Categories
Technology Weblogging

Web Server 101 for Ghost

update

I disabled the Ghost weblog because I don’t want to maintain two different weblogging software applications, and Drupal is my primary weblogging software.

The configuration listed here was sound and reliable for well over six months.

—-

Recently I installed Ghost on my server. Ghost is a Node.js weblogging tool that you can host yourself or have another organization host for you.

It’s not a complicated application to install. There’s even a How to Install Ghost web site, with handy instructions for installing Ghost in various environments.

Take my environment, which is Ubuntu Linux hosted on a Linode VPS. You could order a brand new VPS, but chances are your server is already set up, and you’re just looking to install Ghost.

You have to install Node.js first, of course. Then you download the Ghost source code, and install the application, using the following steps:

mkdir -p /var/www/
cd /var/www/
wget -O ghost.zip https://ghost.org/zip/ghost-latest.zip
unzip -d ghost ghost.zip
cd ghost
npm install --production
cp config.example.js config.js

Next you edit the configuration file, changing the default IP and port values to ones that allow people to access your new Ghost weblog:

host: '[your Linode public IP]',
port: '80'

Lastly, start that puppy up:

npm start --production

 

Now, you’re all set, good to go, blasting full ahead on all cylinders…

…right for that wall that is about to hit you, hard, in the face.

A reality check on that environment

Let’s back this sweet scenario up to, oh, step 1: your environment.

True, you could be installing Ghost in a brand new environment with nothing else installed. Chances are, though, you’re installing Ghost in an existing system that is already running a web server. Chances are also good the web server you’re running is Apache, which is running on port 80, the same as your new Ghost installation.

So what happens when you try to run Ghost on the same port you’re using with Apache?

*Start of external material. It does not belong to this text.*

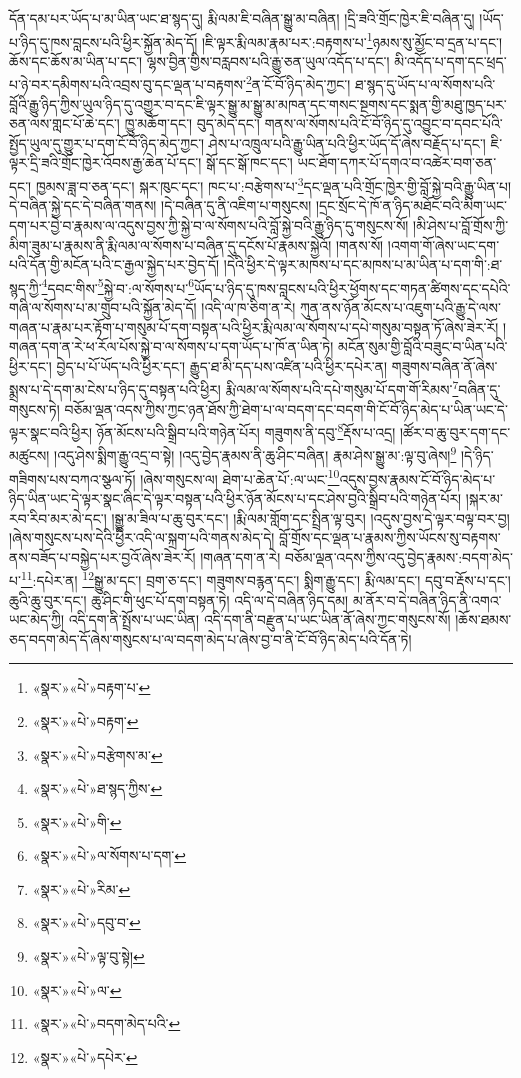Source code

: དོན་དམ་པར་ཡོད་པ་མ་ཡིན་ཡང་ཐ་སྙད་དུ། རྨི་ལམ་ཇི་བཞིན་སྒྱུ་མ་བཞིན། །དྲི་ཟའི་གྲོང་ཁྱེར་ཇི་བཞིན་དུ། །ཡོད་པ་ཉིད་དུ་ཁས་བླངས་པའི་ཕྱིར་སྐྱོན་མེད་དོ། །ཇི་ལྟར་རྨི་ལམ་རྣམ་པར་:བརྟགས་པ་\footnote{«སྣར་»«པེ་»བརྟག་པ་}ཉམས་སུ་མྱོང་བ་དྲན་པ་དང་། ཆོས་དང་ཆོས་མ་ཡིན་པ་དང་། ལྷས་བྱིན་གྱིས་བརླབས་པའི་རྒྱུ་ཅན་ཡུལ་འདོད་པ་དང་། མི་འདོད་པ་དག་དང་ཕྲད་པ་ཉེ་བར་དམིགས་པའི་འབྲས་བུ་དང་ལྡན་པ་བརྟགས་\footnote{«སྣར་»«པེ་»བརྟག་}ན་ངོ་བོ་ཉིད་མེད་ཀྱང་། ཐ་སྙད་དུ་ཡོད་པ་ལ་སོགས་པའི་བློའི་རྒྱུ་ཉིད་ཀྱིས་ཡུལ་ཉིད་དུ་འགྱུར་བ་དང་ཇི་ལྟར་སྒྱུ་མ་སྒྱུ་མ་མཁན་དང་གསང་སྔགས་དང་སྨན་གྱི་མཐུ་ཁྱད་པར་ཅན་ལས་གླང་པོ་ཆེ་དང་། ཁྱུ་མཆོག་དང་། བུད་མེད་དང་། གནས་ལ་སོགས་པའི་ངོ་བོ་ཉིད་དུ་འབྱུང་བ་དབང་པོའི་སྤྱོད་ཡུལ་དུ་གྱུར་པ་དག་ངོ་བོ་ཉིད་མེད་ཀྱང་། ཤེས་པ་འཁྲུལ་པའི་རྒྱུ་ཡིན་པའི་ཕྱིར་ཡོད་དོ་ཞེས་བརྗོད་པ་དང་། ཇི་ལྟར་དྲི་ཟའི་གྲོང་ཁྱེར་འོབས་རྒྱ་ཆེན་པོ་དང་། སྒོ་དང་སྒོ་ཁང་དང་། ཡང་ཐོག་དཀར་པོ་དགའ་བ་འཚེར་བག་ཅན་དང་། ཁྱམས་ཟླ་བ་ཅན་དང་། སྐར་ཁུང་དང་། ཁང་པ་:བརྩེགས་པ་\footnote{«སྣར་»«པེ་»བརྩེགས་མ་}དང་ལྡན་པའི་གྲོང་ཁྱེར་གྱི་བློ་སྐྱེ་བའི་རྒྱུ་ཡིན་པ། དེ་བཞིན་སྐྱེ་དང་དེ་བཞིན་གནས། །དེ་བཞིན་དུ་ནི་འཇིག་པ་གསུངས། །དྲང་སྲོང་དེ་ཁོ་ན་ཉིད་མཐོང་བའི་མིག་ཡང་དག་པར་བྱེ་བ་རྣམས་ལ་འདུས་བྱས་ཀྱི་སྐྱེ་བ་ལ་སོགས་པའི་བློ་སྐྱེ་བའི་རྒྱུ་ཉིད་དུ་གསུངས་སོ། །མི་ཤེས་པ་བློ་གྲོས་ཀྱི་མིག་ཟུམ་པ་རྣམས་ནི་རྨི་ལམ་ལ་སོགས་པ་བཞིན་དུ་དངོས་པོ་རྣམས་སྐྱེའོ། །གནས་སོ། །འགག་གོ་ཞེས་ཡང་དག་པའི་དོན་གྱི་མངོན་པའི་ང་རྒྱལ་སྐྱེད་པར་བྱེད་དོ། །དེའི་ཕྱིར་དེ་ལྟར་མཁས་པ་དང་མཁས་པ་མ་ཡིན་པ་དག་གི་:ཐ་སྙད་ཀྱི་\footnote{«སྣར་»«པེ་»ཐ་སྙད་ཀྱིས་}དབང་གིས་\footnote{«སྣར་»«པེ་»གི་}སྐྱེ་བ་:ལ་སོགས་པ་\footnote{«སྣར་»«པེ་»ལ་སོགས་པ་དག་}ཡོད་པ་ཉིད་དུ་ཁས་བླངས་པའི་ཕྱིར་ཕྱོགས་དང་གཏན་ཚིགས་དང་དཔེའི་གཞི་ལ་སོགས་པ་མ་གྲུབ་པའི་སྐྱོན་མེད་དོ། །འདི་ལ་ཁ་ཅིག་ན་རེ། ཀུན་ནས་ཉོན་མོངས་པ་འཇུག་པའི་རྒྱུ་དེ་ལས་གཞན་པ་རྣམ་པར་རྟོག་པ་གསུམ་པོ་དག་བསྟན་པའི་ཕྱིར་རྨི་ལམ་ལ་སོགས་པ་དཔེ་གསུམ་བསྟན་ཏོ་ཞེས་ཟེར་རོ། །གཞན་དག་ན་རེ་ཕ་རོལ་པོས་སྐྱེ་བ་ལ་སོགས་པ་དག་ཡོད་པ་ཁོ་ན་ཡིན་ཏེ། མངོན་སུམ་གྱི་བློའི་བཟུང་བ་ཡིན་པའི་ཕྱིར་དང་། བྱེད་པ་པོ་ཡོད་པའི་ཕྱིར་དང་། རྒྱུད་ཐ་མི་དད་པས་འཛིན་པའི་ཕྱིར་དཔེར་ན། གཟུགས་བཞིན་ནོ་ཞེས་སྨྲས་པ་དེ་དག་མ་ངེས་པ་ཉིད་དུ་བསྟན་པའི་ཕྱིར། རྨི་ལམ་ལ་སོགས་པའི་དཔེ་གསུམ་པོ་དག་གོ་རིམས་\footnote{«སྣར་»«པེ་»རིམ་}བཞིན་དུ་གསུངས་ཏེ། བཅོམ་ལྡན་འདས་ཀྱིས་ཀྱང་ཉན་ཐོས་ཀྱི་ཐེག་པ་ལ་བདག་དང་བདག་གི་ངོ་བོ་ཉིད་མེད་པ་ཡིན་ཡང་དེ་ལྟར་སྣང་བའི་ཕྱིར། ཉོན་མོངས་པའི་སྒྲིབ་པའི་གཉེན་པོར། གཟུགས་ནི་དབུ་\footnote{«སྣར་»«པེ་»དབུ་བ་}རྡོས་པ་འདྲ། །ཚོར་བ་ཆུ་བུར་དག་དང་མཚུངས། །འདུ་ཤེས་སྨིག་རྒྱུ་འདྲ་བ་སྟེ། །འདུ་བྱེད་རྣམས་ནི་ཆུ་ཤིང་བཞིན། རྣམ་ཤེས་སྒྱུ་མ་:ལྟ་བུ་ཞེས།\footnote{«སྣར་»«པེ་»ལྟ་བུ་སྟེ།} །དེ་ཉིད་གཟིགས་པས་བཀའ་སྩལ་ཏོ། །ཞེས་གསུངས་ལ། ཐེག་པ་ཆེན་པོ་:ལ་ཡང་\footnote{«སྣར་»«པེ་»ལ་}འདུས་བྱས་རྣམས་ངོ་བོ་ཉིད་མེད་པ་ཉིད་ཡིན་ཡང་དེ་ལྟར་སྣང་ཞིང་དེ་ལྟར་བསྟན་པའི་ཕྱིར་ཉོན་མོངས་པ་དང་ཤེས་བྱའི་སྒྲིབ་པའི་གཉེན་པོར། །སྐར་མ་རབ་རིབ་མར་མེ་དང་། །སྒྱུ་མ་ཟིལ་པ་ཆུ་བུར་དང་། །རྨི་ལམ་གློག་དང་སྤྲིན་ལྟ་བུར། །འདུས་བྱས་དེ་ལྟར་བལྟ་བར་བྱ། །ཞེས་གསུངས་པས་དེའི་ཕྱིར་འདི་ལ་སྐྲག་པའི་གནས་མེད་དེ། བློ་གྲོས་དང་ལྡན་པ་རྣམས་ཀྱིས་ཡོངས་སུ་བརྟགས་ནས་བཟོད་པ་བསྐྱེད་པར་བྱའོ་ཞེས་ཟེར་རོ། །གཞན་དག་ན་རེ། བཅོམ་ལྡན་འདས་ཀྱིས་འདུ་བྱེད་རྣམས་:བདག་མེད་པ་\footnote{«སྣར་»«པེ་»བདག་མེད་པའི་}:དཔེར་ན། \footnote{«སྣར་»«པེ་»དཔེར་}སྒྱུ་མ་དང་། བྲག་ཅ་དང་། གཟུགས་བརྙན་དང་། སྨིག་རྒྱུ་དང་། རྨི་ལམ་དང་། དབུ་བ་རྡོས་པ་དང་། ཆུའི་ཆུ་བུར་དང་། ཆུ་ཤིང་གི་ཕུང་པོ་དག་བསྟན་ཏེ། འདི་ལ་དེ་བཞིན་ཉིད་དམ། མ་ནོར་བ་དེ་བཞིན་ཉིད་ནི་འགའ་ཡང་མེད་ཀྱི། འདི་དག་ནི་སྤྲོས་པ་ཡང་ཡིན། འདི་དག་ནི་བརྫུན་པ་ཡང་ཡིན་ནོ་ཞེས་ཀྱང་གསུངས་སོ། །ཆོས་ཐམས་ཅད་བདག་མེད་དོ་ཞེས་གསུངས་པ་ལ་བདག་མེད་པ་ཞེས་བྱ་བ་ནི་ངོ་བོ་ཉིད་མེད་པའི་དོན་ཏེ།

If you try to start the application withnpm, you’ll get an almost immediate error response signaling that an unhandled error event has occurred, and to contact the Ghost author. If you try to start the Ghost application via another tool, such asforever, you may not see an immediate problem at the command line, but if you access the Ghost site via a browser, you’ll get a 503 “Service Temporarily Unavailable Error”.

You’re getting an error because you can’t run both web services at the same port. You then have two options to run your Ghost weblog. Option 1 is to shut down Apache or install Ghost on a machine where Apache is not installed, and then you can run Ghost at port 80. The second option is to find a way to get Apache (or other web server) and Ghost to co-exist.

Let’s take a look at that first option: running Ghost in a stand alone environment at port 80.

Running Ghost in a Stand Alone Environment

If you don’t have Apache installed, or no other web service running at port 80, you could follow the steps I gave earlier, and you might expect Ghost to start. You might, but you could be in for a surprise.

If you try to start Ghost with a line such as the following:

npm start --production

You’ll most likely get an error. If you try to start Ghost up directly, using Node, you’ll find that the error is EACCES, “permission denied”. The reason why is that port numbers below 1024 are what is known as privileged ports, requiring root permission. When you tried to start up Ghost as a normal user, you lacked the permissions to start the service.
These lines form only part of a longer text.